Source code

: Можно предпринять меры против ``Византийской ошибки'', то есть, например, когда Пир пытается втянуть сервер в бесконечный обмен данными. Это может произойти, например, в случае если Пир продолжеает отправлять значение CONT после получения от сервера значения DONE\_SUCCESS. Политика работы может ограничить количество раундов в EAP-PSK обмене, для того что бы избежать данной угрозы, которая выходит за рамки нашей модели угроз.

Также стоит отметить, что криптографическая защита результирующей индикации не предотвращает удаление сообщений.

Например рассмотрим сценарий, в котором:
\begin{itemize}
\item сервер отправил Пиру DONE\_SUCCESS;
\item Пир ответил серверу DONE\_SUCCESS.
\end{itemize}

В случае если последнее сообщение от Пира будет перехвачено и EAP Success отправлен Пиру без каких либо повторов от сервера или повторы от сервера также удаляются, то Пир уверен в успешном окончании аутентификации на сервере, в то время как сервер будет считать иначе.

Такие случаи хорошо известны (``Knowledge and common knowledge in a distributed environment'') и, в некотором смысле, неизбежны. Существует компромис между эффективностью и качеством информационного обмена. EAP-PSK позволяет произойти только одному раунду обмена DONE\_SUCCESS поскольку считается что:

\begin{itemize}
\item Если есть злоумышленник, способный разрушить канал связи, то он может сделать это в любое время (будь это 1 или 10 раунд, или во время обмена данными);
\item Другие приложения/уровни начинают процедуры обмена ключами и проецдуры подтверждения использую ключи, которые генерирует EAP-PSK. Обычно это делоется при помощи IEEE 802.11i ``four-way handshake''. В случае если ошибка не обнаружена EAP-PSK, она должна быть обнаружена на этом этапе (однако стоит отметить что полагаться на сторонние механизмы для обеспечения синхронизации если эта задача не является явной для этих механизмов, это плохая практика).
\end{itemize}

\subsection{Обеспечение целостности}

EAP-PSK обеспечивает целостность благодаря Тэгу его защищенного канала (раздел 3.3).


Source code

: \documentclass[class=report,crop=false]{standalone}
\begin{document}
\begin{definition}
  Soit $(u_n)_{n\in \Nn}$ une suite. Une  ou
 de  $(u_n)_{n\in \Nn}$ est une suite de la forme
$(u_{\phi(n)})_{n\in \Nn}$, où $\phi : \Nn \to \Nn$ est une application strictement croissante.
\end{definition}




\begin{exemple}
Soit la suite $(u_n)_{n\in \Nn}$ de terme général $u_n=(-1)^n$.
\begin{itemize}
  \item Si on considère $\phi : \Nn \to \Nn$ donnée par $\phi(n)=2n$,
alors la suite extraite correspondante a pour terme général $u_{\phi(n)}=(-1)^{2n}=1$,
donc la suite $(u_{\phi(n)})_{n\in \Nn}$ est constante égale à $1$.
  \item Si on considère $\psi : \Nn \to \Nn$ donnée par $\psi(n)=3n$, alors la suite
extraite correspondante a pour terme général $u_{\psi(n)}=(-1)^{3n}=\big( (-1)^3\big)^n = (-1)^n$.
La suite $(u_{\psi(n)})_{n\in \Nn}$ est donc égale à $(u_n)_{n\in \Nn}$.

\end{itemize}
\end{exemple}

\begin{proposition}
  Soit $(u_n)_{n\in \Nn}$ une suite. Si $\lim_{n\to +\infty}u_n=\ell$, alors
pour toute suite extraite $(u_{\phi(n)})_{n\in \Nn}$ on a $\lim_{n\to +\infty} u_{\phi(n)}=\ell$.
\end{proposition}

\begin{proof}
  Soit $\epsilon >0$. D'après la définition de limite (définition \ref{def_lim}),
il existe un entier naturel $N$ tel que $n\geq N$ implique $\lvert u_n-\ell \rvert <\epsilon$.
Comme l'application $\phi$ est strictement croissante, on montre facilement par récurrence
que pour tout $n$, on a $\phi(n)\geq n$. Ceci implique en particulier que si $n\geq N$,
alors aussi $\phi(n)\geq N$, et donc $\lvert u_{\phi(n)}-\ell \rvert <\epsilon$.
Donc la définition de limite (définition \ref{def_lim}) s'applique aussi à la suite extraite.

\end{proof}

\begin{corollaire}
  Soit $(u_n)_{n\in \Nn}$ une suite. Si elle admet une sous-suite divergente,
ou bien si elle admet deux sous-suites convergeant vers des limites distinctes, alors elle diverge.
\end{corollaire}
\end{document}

::::::

Look over the entries above. Copy every line that contains the word "Soit".

[Your solution]:
  Soit $(u_n)_{n\in \Nn}$ une suite. Une  ou
Soit la suite $(u_n)_{n\in \Nn}$ de terme général $u_n=(-1)^n$.
  Soit $(u_n)_{n\in \Nn}$ une suite. Si $\lim_{n\to +\infty}u_n=\ell$, alors
  Soit $\epsilon >0$. D'après la définition de limite (définition \ref{def_lim}),
  Soit $(u_n)_{n\in \Nn}$ une suite. Si elle admet une sous-suite divergente,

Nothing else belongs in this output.